踏切事故は、一向に無くなりません。日本には、踏切が設置されていない「第4種踏切」が多く存在し、踏切事故が起こる要因の一つとなっています。
踏切事故要因の「第4種踏切」について理解を深めましょう。
最近の踏切事故例
写真は参考です。事故現場の踏切ではありません。
4月6日、群馬県高崎市吉井町小暮の上信電鉄馬庭―西山名間にある天水踏切で下仁田発高崎行きの普通電車にはねられ、女の子が死亡した。県警高崎署によると、事故現場は遮断機と警報機がない「第4種踏切」だった。
遮断機が設置されていない踏切
日本には、遮断機や警報機が設置されていない「第4種踏切1」が2408か所存在しています。
これらの踏切は、周囲に一時停止や注意喚起の表示があるものの、踏切内に容易に入ることができます。第4種踏切での事故発生割合は、100か所当たり1.02件であり、第1種踏切2の0.59件と比べて約1.7倍多くなっています。
【参考】踏切道の種類
背景として、第4種踏切は1960年に6万1972か所あったものが減少し、2021年には2527か所になりました。その後も減少傾向は続いており、2022年で2455か所、2023年は2408か所と、ほとんど横ばいのまま下がらない状況です。

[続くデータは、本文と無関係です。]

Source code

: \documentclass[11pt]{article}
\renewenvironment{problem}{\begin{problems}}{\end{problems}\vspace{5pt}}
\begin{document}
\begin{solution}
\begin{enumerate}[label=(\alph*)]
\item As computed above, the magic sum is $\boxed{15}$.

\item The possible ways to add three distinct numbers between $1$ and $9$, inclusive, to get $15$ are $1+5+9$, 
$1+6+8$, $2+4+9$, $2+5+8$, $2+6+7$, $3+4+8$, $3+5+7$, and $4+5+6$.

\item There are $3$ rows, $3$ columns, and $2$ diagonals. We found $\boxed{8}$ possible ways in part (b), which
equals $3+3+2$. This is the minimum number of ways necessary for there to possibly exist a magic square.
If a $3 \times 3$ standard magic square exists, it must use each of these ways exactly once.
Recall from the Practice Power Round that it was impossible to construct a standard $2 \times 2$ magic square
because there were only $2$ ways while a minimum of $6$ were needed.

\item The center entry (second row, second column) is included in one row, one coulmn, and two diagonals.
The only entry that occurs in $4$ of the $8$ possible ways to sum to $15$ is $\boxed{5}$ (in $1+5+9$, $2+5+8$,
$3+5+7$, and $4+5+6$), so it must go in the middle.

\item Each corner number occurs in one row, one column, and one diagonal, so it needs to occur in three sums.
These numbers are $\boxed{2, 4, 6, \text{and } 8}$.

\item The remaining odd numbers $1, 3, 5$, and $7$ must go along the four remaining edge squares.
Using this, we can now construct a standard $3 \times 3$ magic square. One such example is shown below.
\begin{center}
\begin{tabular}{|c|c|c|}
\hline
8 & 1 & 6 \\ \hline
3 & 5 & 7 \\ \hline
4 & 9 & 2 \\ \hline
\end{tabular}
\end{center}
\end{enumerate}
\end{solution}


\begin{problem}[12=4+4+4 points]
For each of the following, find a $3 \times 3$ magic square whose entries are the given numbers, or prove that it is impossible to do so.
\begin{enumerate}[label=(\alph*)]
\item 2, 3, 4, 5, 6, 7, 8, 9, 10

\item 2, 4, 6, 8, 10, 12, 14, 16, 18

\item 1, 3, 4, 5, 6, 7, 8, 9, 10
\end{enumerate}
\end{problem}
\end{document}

遮断機の設置には1件につき約1000万円のコストがかかるため、地方鉄道の財政難も整備の進まない理由の一つです。また、踏切の廃止には「生活に必要」と住民からの反対の声が多く、すべての廃止が難しい状況にあります。
第4種踏切の分布
都道府県別の第4種踏切の数を 多い順に1位~10位を示します。
1位 山口県 162
2位 長野県 121
3位 岐阜県 107
4位 福岡県 106
5位 静岡県 49
6位 群馬県 47
7位 熊本県 45
8位 愛知県 44
9位 高知県 41
10位 鳥取県 40
第4種踏切を無くすことができない理由
- 交通網の必要性:
第4種踏切は、道路と鉄道の交差点であり、交通網の一部です。
鉄道は効率的で持続可能な交通手段であり、多くの人々が利用しています。
踏切を閉鎖することは、交通網の一部を切り離すことになり、交通の流れに影響を及ぼす可能性があります。 - 地域のアクセス性:
踏切は、地域のアクセス性を向上させる重要な要素です。
踏切がない場合、人々は遠回りをしなければならないか、他の交通手段を利用しなければなりません。
特に農村地域や遠隔地では、踏切が重要な役割を果たしています。また、踏切の廃止には「生活に必要」と住民からの反対の声が多くあります。 - 経済的な影響:
踏切は、地域の経済にも影響を与えます。
第1種化は1カ所1千万円程度の初期費用がかかり、乗客が減っている地方の鉄道事業者には負担が大きくなります。 - 安全性の配慮:
踏切は、交通事故のリスクを最小限に抑えるために設計されています。
踏切を無くすことは、交通の安全性に悪影響を及ぼす可能性があります。
まとめ
第4種踏切を簡単には廃止することも、第1種踏切にすることも、簡単にはできないのが現状です。しかし 事故が起こるリスクは大変高く、特に地方で暮らしている人々にとっては、廃止することは大きな問題となります。